(Problem details): Only one stretch of the records below is wanted: the lines from the one holding "Rate of Preventable" through the one holding "Number of Private". Return it exactly, both ends included.

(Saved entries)

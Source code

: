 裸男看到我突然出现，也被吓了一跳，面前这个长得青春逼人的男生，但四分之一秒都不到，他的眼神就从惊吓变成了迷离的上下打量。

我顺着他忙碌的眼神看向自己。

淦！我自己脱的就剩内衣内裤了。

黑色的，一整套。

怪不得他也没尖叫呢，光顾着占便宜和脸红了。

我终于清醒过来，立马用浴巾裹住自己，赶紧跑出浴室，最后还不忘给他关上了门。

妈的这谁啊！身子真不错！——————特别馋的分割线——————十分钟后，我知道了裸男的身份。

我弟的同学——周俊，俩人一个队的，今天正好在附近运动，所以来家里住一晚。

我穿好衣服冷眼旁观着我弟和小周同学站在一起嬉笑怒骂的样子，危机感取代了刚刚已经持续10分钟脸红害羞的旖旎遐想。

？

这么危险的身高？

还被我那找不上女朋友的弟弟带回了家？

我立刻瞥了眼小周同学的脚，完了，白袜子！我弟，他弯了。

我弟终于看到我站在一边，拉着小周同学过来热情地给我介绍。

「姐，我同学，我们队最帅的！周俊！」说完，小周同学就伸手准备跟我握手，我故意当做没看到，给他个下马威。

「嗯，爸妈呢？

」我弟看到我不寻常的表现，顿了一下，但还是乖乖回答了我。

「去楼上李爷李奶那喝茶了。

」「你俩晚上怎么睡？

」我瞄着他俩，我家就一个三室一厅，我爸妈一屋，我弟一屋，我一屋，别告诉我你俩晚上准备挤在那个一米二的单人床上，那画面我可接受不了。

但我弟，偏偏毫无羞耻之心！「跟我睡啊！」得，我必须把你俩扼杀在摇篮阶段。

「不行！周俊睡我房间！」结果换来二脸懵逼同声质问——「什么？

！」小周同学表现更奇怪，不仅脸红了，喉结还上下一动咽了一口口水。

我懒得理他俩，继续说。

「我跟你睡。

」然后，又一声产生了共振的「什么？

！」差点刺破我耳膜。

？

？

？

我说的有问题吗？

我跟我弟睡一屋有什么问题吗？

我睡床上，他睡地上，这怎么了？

--

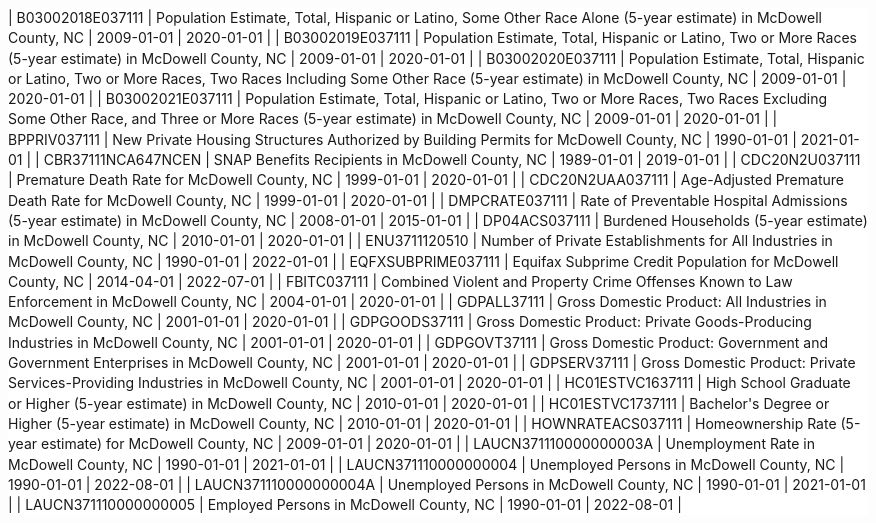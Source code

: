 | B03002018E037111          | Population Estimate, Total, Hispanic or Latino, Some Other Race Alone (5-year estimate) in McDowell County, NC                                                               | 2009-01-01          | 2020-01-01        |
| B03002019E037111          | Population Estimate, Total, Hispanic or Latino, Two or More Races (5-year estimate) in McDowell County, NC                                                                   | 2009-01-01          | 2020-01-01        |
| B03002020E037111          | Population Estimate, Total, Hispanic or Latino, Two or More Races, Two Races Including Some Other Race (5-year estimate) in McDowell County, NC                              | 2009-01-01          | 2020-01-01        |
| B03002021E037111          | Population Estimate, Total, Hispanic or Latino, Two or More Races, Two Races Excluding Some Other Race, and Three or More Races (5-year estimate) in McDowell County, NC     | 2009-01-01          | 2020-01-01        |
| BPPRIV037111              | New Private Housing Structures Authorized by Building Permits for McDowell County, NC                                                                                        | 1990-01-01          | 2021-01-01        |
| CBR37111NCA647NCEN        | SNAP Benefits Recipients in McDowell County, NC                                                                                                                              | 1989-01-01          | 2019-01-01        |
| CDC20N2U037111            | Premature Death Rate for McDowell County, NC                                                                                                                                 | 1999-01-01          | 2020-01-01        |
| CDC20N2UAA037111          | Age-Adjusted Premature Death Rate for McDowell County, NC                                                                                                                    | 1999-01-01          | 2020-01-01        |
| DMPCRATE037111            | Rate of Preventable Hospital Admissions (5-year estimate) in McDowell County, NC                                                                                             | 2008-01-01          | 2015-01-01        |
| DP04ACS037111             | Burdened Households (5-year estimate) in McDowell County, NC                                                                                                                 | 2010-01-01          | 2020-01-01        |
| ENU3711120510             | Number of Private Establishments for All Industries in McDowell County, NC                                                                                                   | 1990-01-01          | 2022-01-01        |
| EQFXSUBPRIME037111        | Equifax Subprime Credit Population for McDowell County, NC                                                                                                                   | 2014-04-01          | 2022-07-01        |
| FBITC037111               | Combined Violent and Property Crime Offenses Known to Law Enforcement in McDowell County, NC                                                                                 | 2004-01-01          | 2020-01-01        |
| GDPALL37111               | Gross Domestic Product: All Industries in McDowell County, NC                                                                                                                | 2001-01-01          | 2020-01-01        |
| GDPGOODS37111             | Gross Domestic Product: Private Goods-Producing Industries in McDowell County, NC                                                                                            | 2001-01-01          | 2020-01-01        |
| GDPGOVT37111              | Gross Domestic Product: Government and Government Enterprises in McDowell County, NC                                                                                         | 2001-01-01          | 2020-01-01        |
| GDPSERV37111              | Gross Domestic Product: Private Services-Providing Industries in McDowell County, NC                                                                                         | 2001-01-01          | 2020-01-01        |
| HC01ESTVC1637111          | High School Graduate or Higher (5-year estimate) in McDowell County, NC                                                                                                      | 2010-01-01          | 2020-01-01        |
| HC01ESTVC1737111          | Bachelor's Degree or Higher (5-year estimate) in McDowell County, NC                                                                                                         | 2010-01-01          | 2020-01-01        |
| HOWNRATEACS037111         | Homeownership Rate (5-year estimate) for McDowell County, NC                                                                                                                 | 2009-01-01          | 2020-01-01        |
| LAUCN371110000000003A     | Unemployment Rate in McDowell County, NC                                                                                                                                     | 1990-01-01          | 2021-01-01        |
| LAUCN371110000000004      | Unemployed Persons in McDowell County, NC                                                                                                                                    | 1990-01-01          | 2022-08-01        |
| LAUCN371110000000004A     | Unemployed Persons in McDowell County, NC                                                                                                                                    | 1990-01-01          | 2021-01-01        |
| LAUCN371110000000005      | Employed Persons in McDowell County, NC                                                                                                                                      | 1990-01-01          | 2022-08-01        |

(Answer space):
| DMPCRATE037111            | Rate of Preventable Hospital Admissions (5-year estimate) in McDowell County, NC                                                                                             | 2008-01-01          | 2015-01-01        |
| DP04ACS037111             | Burdened Households (5-year estimate) in McDowell County, NC                                                                                                                 | 2010-01-01          | 2020-01-01        |
| ENU3711120510             | Number of Private Establishments for All Industries in McDowell County, NC                                                                                                   | 1990-01-01          | 2022-01-01        |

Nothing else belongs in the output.